COLUMBUS, Ohio (AP) — Museum visitors will no longer be greeted by a giant, 10,000-year-old skeletal rear end when they walk in. Instead, as a museum spokeswoman puts it, they’ll see “a little more majestic view.”

Workers on Saturday finished a three-day job of moving a roughly 1-ton mastodon skeleton several feet to a more flattering position at the Ohio Historical Center.

Kim Schuette, a spokeswoman for the Ohio Historical Society, which runs the museum, said visitors will now get a side view of the huge elephantlike beast when they enter. The mastodon’s backside had been greeting museum-goers who came through a lower-level entry. That door later became the main entrance to provide better access for the disabled.

A crew of six to eight people on Thursday began moving the mastodon by removing the front and hind legs from the 10-foot-tall skeleton, which is supported by a steel bracket. The head and tusks followed.
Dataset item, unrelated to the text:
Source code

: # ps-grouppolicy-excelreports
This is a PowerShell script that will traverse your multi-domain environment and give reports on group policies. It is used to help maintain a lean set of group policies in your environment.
The museum’s senior curator of natural history, Bob Glotzhober, said the movers used a piece of equipment similar to a car jack to help hoist and rotate the mastodon’s midsection. Once that’s done, he said, “it’s essentially a very simple process at that point.”

But trying to get a mastodon’s body to look good from all angles? That proved trickier, he said.

“We turned it. Then looked at it. Then turned it again,” Glotzhober said. “That took a little while.”

Once they found a flattering position, the workers started reassembling its parts.

The mastodon is named Conway after Newton S. Conway, who unearthed it on a farm in western Ohio in 1887.

Horse-drawn carriages once carted the skeleton around to county fairs in Ohio. The skeleton eventually was donated to the Ohio State University, which loaned it to the Historical Society in 1970 when the Historical Center opened.

The last time the skeleton was moved was in 1993 for the opening of the center’s natural history exhibit. Glotzhober said workers used eight photographs from that move to help scoot the animal bones. The society now has hundreds of photos from this week’s process.

“It’ll be a much easier job the next time people have to do it,” Glotzhober said. “No one has ever written a book on how to assemble or dissemble a mastodon.”

He said workers tried to leave as many of the bones connected as they could while they moved the artifact because some of the skeleton had been mounted together in 1894.

Glotzhober said the crew had to try multiple times to reattach the legs, which he estimated to be more than 200 pounds each. Other than that, he said, the move went smoothly.

“We never caused any damage,” he said, “but there were times when it wouldn’t have taken much.”